Nel 1983 la famiglia Addamo è composta da quattro persone: il padre Paolo venticinquenne, camionista trasportatore, la madre Rosa ventunenne casalinga, la piccola Eleonora di cinque anni e Filippo Addamo, di tre, nonché il primo protagonista di questa prima storia narrata da Walter Siti. Filippo è un bambino coccolato dalla madre anche un po’ viziato, se vogliamo. È un giovane che studia fino alle scuole medie, che vede nascere altri fratelli e sorelle e che decide di smetterla con quella perdita di tempo che è lo studiare perché i soldi sono più importanti e redditizi. E così dopo una licenza media senza infamia e senza lode comincia con i primi lavoretti al bar, comincia con le prime sigarette, le prime sbagliate compagnie, le prime visite alle “buttane”, le prime sniffate di coca. Dal lavoro al bar passa al lavoro al mercato, alle serate in discoteca e a piccoli reati che lo vedono sempre più parte di traffici loschi e sempre più vicini ad organizzazioni criminali. Non arriva ancora ai sedici anni eppure il suo percorso è già quello di un uomo vissuto e sotto certi aspetti bruciato. Il rapporto con la madre resta morboso, un cordone ombelicale che non viene mai tagliato davvero e che lo porta a non tollerare un gesto di lei. Un tradimento che merita una punizione, una punizione che arriva senza ammissione di sconti di pena anche se i suoi genitori sono ormai separati: la morte. Filippo, quasi vent’enne, la uccide e viene condannato. È un matricida e quel marchio non lo abbandonerà mai, nemmeno dopo la condanna definitiva e la conseguente detenzione carceraria.
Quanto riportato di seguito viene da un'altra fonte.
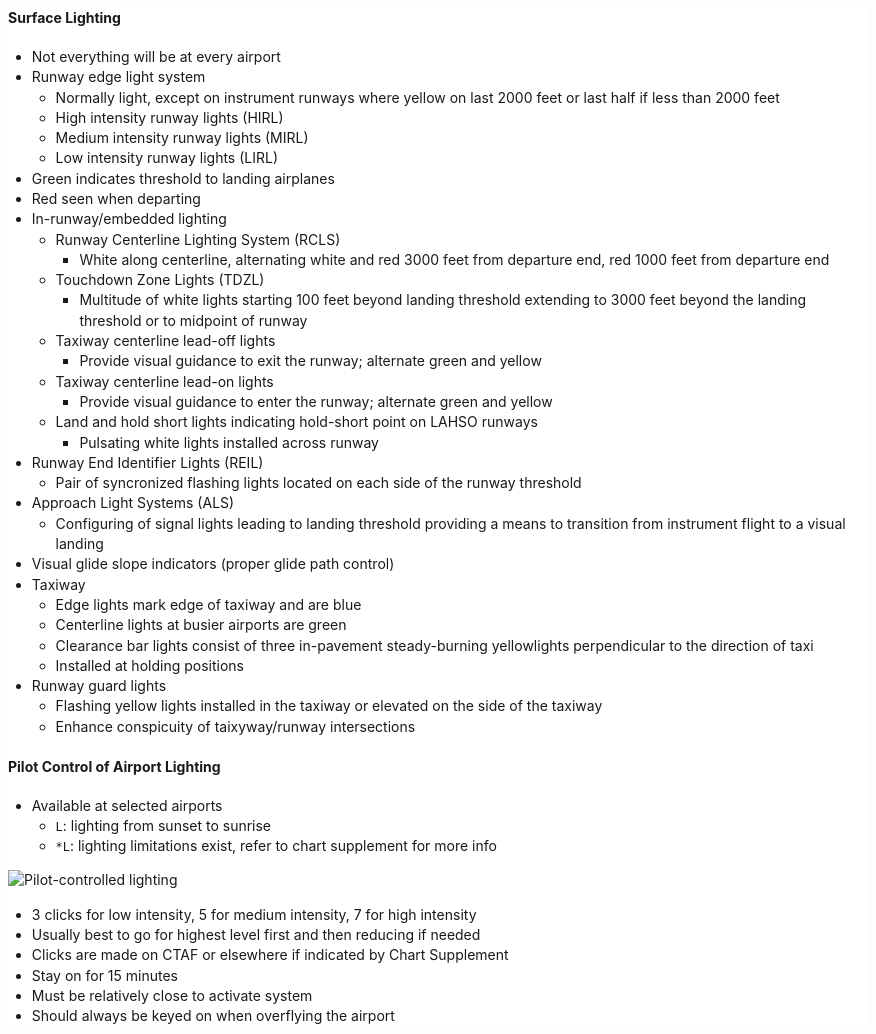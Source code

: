 #### Surface Lighting
* Not everything will be at every airport
* Runway edge light system
  * Normally light, except on instrument runways where yellow on last 2000 feet or last half if less than 2000 feet
  * High intensity runway lights (HIRL)
  * Medium intensity runway lights (MIRL)
  * Low intensity runway lights (LIRL)
* Green indicates threshold to landing airplanes
* Red seen when departing
* In-runway/embedded lighting
  * Runway Centerline Lighting System (RCLS)
    * White along centerline, alternating white and red 3000 feet from departure end, red 1000 feet from departure end
  * Touchdown Zone Lights (TDZL)
    * Multitude of white lights starting 100 feet beyond landing threshold extending to 3000 feet beyond the landing threshold or to midpoint of runway
  * Taxiway centerline lead-off lights
    * Provide visual guidance to exit the runway; alternate green and yellow
  * Taxiway centerline lead-on lights
    * Provide visual guidance to enter the runway; alternate green and yellow
  * Land and hold short lights indicating hold-short point on LAHSO runways
    * Pulsating white lights installed across runway
* Runway End Identifier Lights (REIL)
  * Pair of syncronized flashing lights located on each side of the runway threshold
* Approach Light Systems (ALS)
  * Configuring of signal lights leading to landing threshold providing a means to transition from instrument flight to a visual landing
* Visual glide slope indicators (proper glide path control)
* Taxiway
  * Edge lights mark edge of taxiway and are blue
  * Centerline lights at busier airports are green
  * Clearance bar lights consist of three in-pavement steady-burning yellowlights perpendicular to the direction of taxi
  * Installed at holding positions
* Runway guard lights
  * Flashing yellow lights installed in the taxiway or elevated on the side of the taxiway
  * Enhance conspicuity of taixyway/runway intersections

#### Pilot Control of Airport Lighting
* Available at selected airports
  * `L`: lighting from sunset to sunrise
  * `*L`: lighting limitations exist, refer to chart supplement for more info

![Pilot-controlled lighting](./images/lighting.png)

* 3 clicks for low intensity, 5 for medium intensity, 7 for high intensity
* Usually best to go for highest level first and then reducing if needed
* Clicks are made on CTAF or elsewhere if indicated by Chart Supplement
* Stay on for 15 minutes
* Must be relatively close to activate system
* Should always be keyed on when overflying the airport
Suo coprotagonista è Ruggero Freddi, l’arrampicatore sessuale. Colui che proviene da una famiglia, al contrario, facoltosa ma che vuole di più e per raggiungere quel qualcosa in più è disposto a tutto. La strada che sceglie lo conduce a dover prendere decisioni drastiche, quali il trasferirsi prima in Canada e poi a New York ed anche ad interrogarsi sul se prostituirsi o meno. Diventa uno dei pornoattori omosessuali più noti e conosciuti.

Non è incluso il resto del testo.